You will have to deal with these situations with mechanisms like:
Reject related operations until pending call is resolved "server side": Api could return ie. a BUSY error informing that operations are still ongoing when you want to, for example, delete something that still is being created.
Queue all operations so the server executes all them sequentially.
Allow some simulatenous operations if you find they will not collide (ie. create 2 unrelated items)
So I'm trying to make API request in parallel, but it doesn't seems any faster. Am I doing it wrong? Here are my codes.
fun getUserInfo(username: String): Mono<String> {
return webclient
// some config and params
.post()
.bodyToMono(String::class)
.subscribeOn(Schedulers.parallel())
}
fun main(){
val time = measureTimeMillis {
Mono.zip(getUserInfo("doge"), getUserInfo("cheems"), etc...)
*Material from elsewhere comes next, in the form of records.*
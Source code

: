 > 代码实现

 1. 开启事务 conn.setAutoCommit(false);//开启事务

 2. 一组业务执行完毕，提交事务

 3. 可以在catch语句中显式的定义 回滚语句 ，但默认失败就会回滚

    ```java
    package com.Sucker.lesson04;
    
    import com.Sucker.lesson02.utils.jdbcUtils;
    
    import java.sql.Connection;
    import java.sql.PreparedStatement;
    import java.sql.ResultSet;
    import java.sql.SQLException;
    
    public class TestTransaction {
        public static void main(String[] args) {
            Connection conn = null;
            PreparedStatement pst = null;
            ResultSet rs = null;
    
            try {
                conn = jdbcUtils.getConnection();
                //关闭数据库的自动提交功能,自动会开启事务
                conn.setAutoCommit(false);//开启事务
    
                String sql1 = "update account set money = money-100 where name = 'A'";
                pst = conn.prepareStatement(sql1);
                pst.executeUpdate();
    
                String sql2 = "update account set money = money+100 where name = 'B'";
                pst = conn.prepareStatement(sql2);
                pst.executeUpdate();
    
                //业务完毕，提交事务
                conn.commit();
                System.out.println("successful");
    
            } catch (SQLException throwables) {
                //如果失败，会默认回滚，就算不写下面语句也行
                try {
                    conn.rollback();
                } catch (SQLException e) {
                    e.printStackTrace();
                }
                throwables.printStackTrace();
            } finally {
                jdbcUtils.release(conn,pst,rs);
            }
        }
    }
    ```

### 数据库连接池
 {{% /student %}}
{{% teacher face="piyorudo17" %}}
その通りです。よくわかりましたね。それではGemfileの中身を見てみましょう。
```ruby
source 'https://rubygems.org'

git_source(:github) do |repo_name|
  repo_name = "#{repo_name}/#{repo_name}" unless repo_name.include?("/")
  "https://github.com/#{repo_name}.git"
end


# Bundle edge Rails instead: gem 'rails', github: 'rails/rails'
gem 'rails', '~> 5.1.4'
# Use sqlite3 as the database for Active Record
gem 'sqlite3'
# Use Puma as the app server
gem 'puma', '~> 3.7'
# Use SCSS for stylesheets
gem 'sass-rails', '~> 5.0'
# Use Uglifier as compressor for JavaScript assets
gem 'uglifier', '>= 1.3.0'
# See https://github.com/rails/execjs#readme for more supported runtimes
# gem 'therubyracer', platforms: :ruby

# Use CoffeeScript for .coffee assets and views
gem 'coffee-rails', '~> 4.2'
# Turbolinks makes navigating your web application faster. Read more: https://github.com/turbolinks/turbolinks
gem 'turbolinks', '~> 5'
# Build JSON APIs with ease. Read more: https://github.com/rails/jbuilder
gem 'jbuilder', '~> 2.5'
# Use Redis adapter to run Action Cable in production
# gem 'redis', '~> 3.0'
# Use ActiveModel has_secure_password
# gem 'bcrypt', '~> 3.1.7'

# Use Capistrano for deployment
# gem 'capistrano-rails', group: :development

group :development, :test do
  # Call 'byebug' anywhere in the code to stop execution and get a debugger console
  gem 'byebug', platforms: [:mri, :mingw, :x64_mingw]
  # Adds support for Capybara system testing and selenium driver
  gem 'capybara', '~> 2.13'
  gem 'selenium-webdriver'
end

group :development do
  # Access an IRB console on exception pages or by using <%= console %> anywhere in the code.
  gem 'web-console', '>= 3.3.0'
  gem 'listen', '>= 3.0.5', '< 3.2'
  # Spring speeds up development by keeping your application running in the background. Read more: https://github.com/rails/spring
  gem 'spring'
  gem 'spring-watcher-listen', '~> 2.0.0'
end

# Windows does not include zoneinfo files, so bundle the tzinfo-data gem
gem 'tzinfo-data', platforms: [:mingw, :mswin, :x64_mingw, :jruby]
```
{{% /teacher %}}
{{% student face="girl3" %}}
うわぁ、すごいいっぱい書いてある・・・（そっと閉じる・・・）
.map { user ->listOf(it.t1, it.t2, etc...) }
.block()
}
// give the same amount of time doesn't seems faster
// with and without subscribeOn(Schedulers.parallel())
}
It has nothing to do with your code.
You must understand that any i/o-work is mostly spent waiting. As in waiting for a response.
If we look at the lifecycle of a thread, it will do a bit of preprocessing and then send the request. When the request has been sent it has to wait for the response. This is where the majority of the time is spent, then you get a response and process the response. Here's the thing, as much as 90% of the request time could be spent just waiting. This is a lot of wasted resources having the thread just waiting.
This is what is good with webflux/reactor. When a request is sent, the thread will not wait, it will go on to process other requests/responses, and when that first requests response comes back, any free thread can pick up that response, it does not have to the be the thread that sent the request in the first place.
What i have just described is usually what is called async or asynchronous work.
So lets look at what you are doing. You want to run your requests in parallel, meaning utilizing multiple threads on multiple cores at the same time.
For this to work, you will need to contact the other cpus and tell them to get prepared for incoming work. The cpus will then need to initialize a number of threads on each cpu and then the data must be sent to all the cpus. As you can see there is a setup time involved here.
Then all the requests are made from multiple cpus at the same time, but the waiting for the responses are constant! Its the exact same waiting time as before (up to as much as 90% of the total request time). Then when all responses are return they are collected and processed on multiple cpus, and then they are sent back to the original thread on the original cpu.
What have you gained? Most likely almost nothing, but you also most likely utilized a lot more resources for this very, very minimal gain.
Parallel is usually good if you have the need for raw cpu computing power, like calculations of some sort, examples could be a 3D renderer, or I don't know, cracking hashes etc. not i/o work.
I/O work is usually more about orchestration than raw cpu power. Slow responses will not be solved by parallel computing a slow response is always a slow response. You will just consume more resources to no good.
This is the reason why just regular flatMap Is so powerful in reactor.
It will perform everything async for you without needing to deal with threads, locks, synchronization, joins etc. It will perform all work async as quick as possible utilizing as few resources as possible.